Stored data
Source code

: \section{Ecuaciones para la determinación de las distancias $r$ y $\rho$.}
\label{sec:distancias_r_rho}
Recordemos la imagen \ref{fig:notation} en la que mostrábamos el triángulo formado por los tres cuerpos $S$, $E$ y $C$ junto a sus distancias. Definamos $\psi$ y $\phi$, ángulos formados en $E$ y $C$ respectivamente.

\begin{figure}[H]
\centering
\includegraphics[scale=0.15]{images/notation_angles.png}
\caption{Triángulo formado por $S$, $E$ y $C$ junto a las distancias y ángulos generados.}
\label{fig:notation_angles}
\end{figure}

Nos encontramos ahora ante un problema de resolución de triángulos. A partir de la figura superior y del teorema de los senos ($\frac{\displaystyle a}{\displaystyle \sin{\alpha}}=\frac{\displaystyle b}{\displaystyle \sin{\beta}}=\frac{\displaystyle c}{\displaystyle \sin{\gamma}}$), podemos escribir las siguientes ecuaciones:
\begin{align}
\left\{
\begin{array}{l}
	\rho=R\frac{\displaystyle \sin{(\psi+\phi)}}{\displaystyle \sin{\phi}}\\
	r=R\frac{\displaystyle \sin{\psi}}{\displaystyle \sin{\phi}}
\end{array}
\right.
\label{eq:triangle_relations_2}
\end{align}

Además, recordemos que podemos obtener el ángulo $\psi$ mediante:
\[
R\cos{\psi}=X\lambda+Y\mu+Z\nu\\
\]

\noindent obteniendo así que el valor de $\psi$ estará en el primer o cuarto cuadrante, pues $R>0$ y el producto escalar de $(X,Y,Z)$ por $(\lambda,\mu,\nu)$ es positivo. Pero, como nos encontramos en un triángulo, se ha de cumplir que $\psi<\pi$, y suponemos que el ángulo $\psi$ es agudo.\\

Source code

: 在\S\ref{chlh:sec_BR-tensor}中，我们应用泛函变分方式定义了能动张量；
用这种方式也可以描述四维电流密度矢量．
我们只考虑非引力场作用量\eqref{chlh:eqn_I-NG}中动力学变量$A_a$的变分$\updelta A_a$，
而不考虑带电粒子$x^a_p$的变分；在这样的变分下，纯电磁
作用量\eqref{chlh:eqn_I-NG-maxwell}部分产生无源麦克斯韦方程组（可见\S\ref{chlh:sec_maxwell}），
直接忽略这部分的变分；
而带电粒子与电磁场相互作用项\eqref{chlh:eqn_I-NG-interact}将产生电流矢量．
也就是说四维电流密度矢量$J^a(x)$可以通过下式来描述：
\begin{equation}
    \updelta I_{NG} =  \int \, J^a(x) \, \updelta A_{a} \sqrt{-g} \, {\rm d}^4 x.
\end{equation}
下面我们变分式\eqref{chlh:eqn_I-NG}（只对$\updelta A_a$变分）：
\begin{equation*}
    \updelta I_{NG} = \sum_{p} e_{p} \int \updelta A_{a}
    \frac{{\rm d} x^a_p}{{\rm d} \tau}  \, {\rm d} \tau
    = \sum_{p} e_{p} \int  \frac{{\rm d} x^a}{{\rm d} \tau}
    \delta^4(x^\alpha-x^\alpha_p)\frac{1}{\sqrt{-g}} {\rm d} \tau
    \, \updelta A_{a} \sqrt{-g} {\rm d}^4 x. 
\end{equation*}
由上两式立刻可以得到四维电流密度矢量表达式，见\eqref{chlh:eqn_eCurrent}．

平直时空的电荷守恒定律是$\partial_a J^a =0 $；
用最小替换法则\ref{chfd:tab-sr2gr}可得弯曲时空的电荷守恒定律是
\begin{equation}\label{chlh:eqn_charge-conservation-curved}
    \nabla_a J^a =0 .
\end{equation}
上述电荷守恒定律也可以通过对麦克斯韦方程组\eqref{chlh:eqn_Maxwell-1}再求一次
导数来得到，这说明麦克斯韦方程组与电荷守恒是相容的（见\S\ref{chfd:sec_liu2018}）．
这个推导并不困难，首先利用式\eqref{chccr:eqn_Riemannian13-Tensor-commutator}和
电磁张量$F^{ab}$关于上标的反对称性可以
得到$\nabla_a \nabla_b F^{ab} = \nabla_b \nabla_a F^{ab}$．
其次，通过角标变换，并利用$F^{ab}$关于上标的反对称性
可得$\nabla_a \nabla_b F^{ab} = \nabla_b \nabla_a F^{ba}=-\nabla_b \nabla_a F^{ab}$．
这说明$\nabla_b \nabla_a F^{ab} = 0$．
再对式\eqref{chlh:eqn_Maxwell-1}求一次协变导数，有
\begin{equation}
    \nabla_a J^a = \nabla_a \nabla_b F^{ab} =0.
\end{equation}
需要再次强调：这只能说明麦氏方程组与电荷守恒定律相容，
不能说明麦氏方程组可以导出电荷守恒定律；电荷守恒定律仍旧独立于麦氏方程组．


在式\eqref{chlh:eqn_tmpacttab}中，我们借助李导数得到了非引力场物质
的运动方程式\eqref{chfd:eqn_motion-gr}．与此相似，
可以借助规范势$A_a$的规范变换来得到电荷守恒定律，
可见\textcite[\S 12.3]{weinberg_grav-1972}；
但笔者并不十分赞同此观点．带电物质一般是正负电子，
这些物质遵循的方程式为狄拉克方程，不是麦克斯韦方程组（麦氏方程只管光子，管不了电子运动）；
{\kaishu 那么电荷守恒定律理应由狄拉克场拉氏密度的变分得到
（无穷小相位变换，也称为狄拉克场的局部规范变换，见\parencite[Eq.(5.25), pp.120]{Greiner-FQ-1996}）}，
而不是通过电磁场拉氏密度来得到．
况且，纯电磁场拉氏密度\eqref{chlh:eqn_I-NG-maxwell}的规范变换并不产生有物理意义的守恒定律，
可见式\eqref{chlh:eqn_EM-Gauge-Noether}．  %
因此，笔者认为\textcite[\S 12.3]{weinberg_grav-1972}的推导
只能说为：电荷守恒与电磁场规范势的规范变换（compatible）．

## WHAT THE TASK REQUIRES
Word for word, write out all of the entries.

## COMPLETED EXERCISE
Source code

: \section{Ecuaciones para la determinación de las distancias $r$ y $\rho$.}
\label{sec:distancias_r_rho}
Recordemos la imagen \ref{fig:notation} en la que mostrábamos el triángulo formado por los tres cuerpos $S$, $E$ y $C$ junto a sus distancias. Definamos $\psi$ y $\phi$, ángulos formados en $E$ y $C$ respectivamente.

\begin{figure}[H]
\centering
\includegraphics[scale=0.15]{images/notation_angles.png}
\caption{Triángulo formado por $S$, $E$ y $C$ junto a las distancias y ángulos generados.}
\label{fig:notation_angles}
\end{figure}

Nos encontramos ahora ante un problema de resolución de triángulos. A partir de la figura superior y del teorema de los senos ($\frac{\displaystyle a}{\displaystyle \sin{\alpha}}=\frac{\displaystyle b}{\displaystyle \sin{\beta}}=\frac{\displaystyle c}{\displaystyle \sin{\gamma}}$), podemos escribir las siguientes ecuaciones:
\begin{align}
\left\{
\begin{array}{l}
	\rho=R\frac{\displaystyle \sin{(\psi+\phi)}}{\displaystyle \sin{\phi}}\\
	r=R\frac{\displaystyle \sin{\psi}}{\displaystyle \sin{\phi}}
\end{array}
\right.
\label{eq:triangle_relations_2}
\end{align}

Además, recordemos que podemos obtener el ángulo $\psi$ mediante:
\[
R\cos{\psi}=X\lambda+Y\mu+Z\nu\\
\]

\noindent obteniendo así que el valor de $\psi$ estará en el primer o cuarto cuadrante, pues $R>0$ y el producto escalar de $(X,Y,Z)$ por $(\lambda,\mu,\nu)$ es positivo. Pero, como nos encontramos en un triángulo, se ha de cumplir que $\psi<\pi$, y suponemos que el ángulo $\psi$ es agudo.\\

Source code

: 在\S\ref{chlh:sec_BR-tensor}中，我们应用泛函变分方式定义了能动张量；
用这种方式也可以描述四维电流密度矢量．
我们只考虑非引力场作用量\eqref{chlh:eqn_I-NG}中动力学变量$A_a$的变分$\updelta A_a$，
而不考虑带电粒子$x^a_p$的变分；在这样的变分下，纯电磁
作用量\eqref{chlh:eqn_I-NG-maxwell}部分产生无源麦克斯韦方程组（可见\S\ref{chlh:sec_maxwell}），
直接忽略这部分的变分；
而带电粒子与电磁场相互作用项\eqref{chlh:eqn_I-NG-interact}将产生电流矢量．
也就是说四维电流密度矢量$J^a(x)$可以通过下式来描述：
\begin{equation}
    \updelta I_{NG} =  \int \, J^a(x) \, \updelta A_{a} \sqrt{-g} \, {\rm d}^4 x.
\end{equation}
下面我们变分式\eqref{chlh:eqn_I-NG}（只对$\updelta A_a$变分）：
\begin{equation*}
    \updelta I_{NG} = \sum_{p} e_{p} \int \updelta A_{a}
    \frac{{\rm d} x^a_p}{{\rm d} \tau}  \, {\rm d} \tau
    = \sum_{p} e_{p} \int  \frac{{\rm d} x^a}{{\rm d} \tau}
    \delta^4(x^\alpha-x^\alpha_p)\frac{1}{\sqrt{-g}} {\rm d} \tau
    \, \updelta A_{a} \sqrt{-g} {\rm d}^4 x. 
\end{equation*}
由上两式立刻可以得到四维电流密度矢量表达式，见\eqref{chlh:eqn_eCurrent}．

平直时空的电荷守恒定律是$\partial_a J^a =0 $；
用最小替换法则\ref{chfd:tab-sr2gr}可得弯曲时空的电荷守恒定律是
\begin{equation}\label{chlh:eqn_charge-conservation-curved}
    \nabla_a J^a =0 .
\end{equation}
上述电荷守恒定律也可以通过对麦克斯韦方程组\eqref{chlh:eqn_Maxwell-1}再求一次
导数来得到，这说明麦克斯韦方程组与电荷守恒是相容的（见\S\ref{chfd:sec_liu2018}）．
这个推导并不困难，首先利用式\eqref{chccr:eqn_Riemannian13-Tensor-commutator}和
电磁张量$F^{ab}$关于上标的反对称性可以
得到$\nabla_a \nabla_b F^{ab} = \nabla_b \nabla_a F^{ab}$．
其次，通过角标变换，并利用$F^{ab}$关于上标的反对称性
可得$\nabla_a \nabla_b F^{ab} = \nabla_b \nabla_a F^{ba}=-\nabla_b \nabla_a F^{ab}$．
这说明$\nabla_b \nabla_a F^{ab} = 0$．
再对式\eqref{chlh:eqn_Maxwell-1}求一次协变导数，有
\begin{equation}
    \nabla_a J^a = \nabla_a \nabla_b F^{ab} =0.
\end{equation}
需要再次强调：这只能说明麦氏方程组与电荷守恒定律相容，
不能说明麦氏方程组可以导出电荷守恒定律；电荷守恒定律仍旧独立于麦氏方程组．


在式\eqref{chlh:eqn_tmpacttab}中，我们借助李导数得到了非引力场物质
的运动方程式\eqref{chfd:eqn_motion-gr}．与此相似，
可以借助规范势$A_a$的规范变换来得到电荷守恒定律，
可见\textcite[\S 12.3]{weinberg_grav-1972}；
但笔者并不十分赞同此观点．带电物质一般是正负电子，
这些物质遵循的方程式为狄拉克方程，不是麦克斯韦方程组（麦氏方程只管光子，管不了电子运动）；
{\kaishu 那么电荷守恒定律理应由狄拉克场拉氏密度的变分得到
（无穷小相位变换，也称为狄拉克场的局部规范变换，见\parencite[Eq.(5.25), pp.120]{Greiner-FQ-1996}）}，
而不是通过电磁场拉氏密度来得到．
况且，纯电磁场拉氏密度\eqref{chlh:eqn_I-NG-maxwell}的规范变换并不产生有物理意义的守恒定律，
可见式\eqref{chlh:eqn_EM-Gauge-Noether}．  %
因此，笔者认为\textcite[\S 12.3]{weinberg_grav-1972}的推导
只能说为：电荷守恒与电磁场规范势的规范变换（compatible）．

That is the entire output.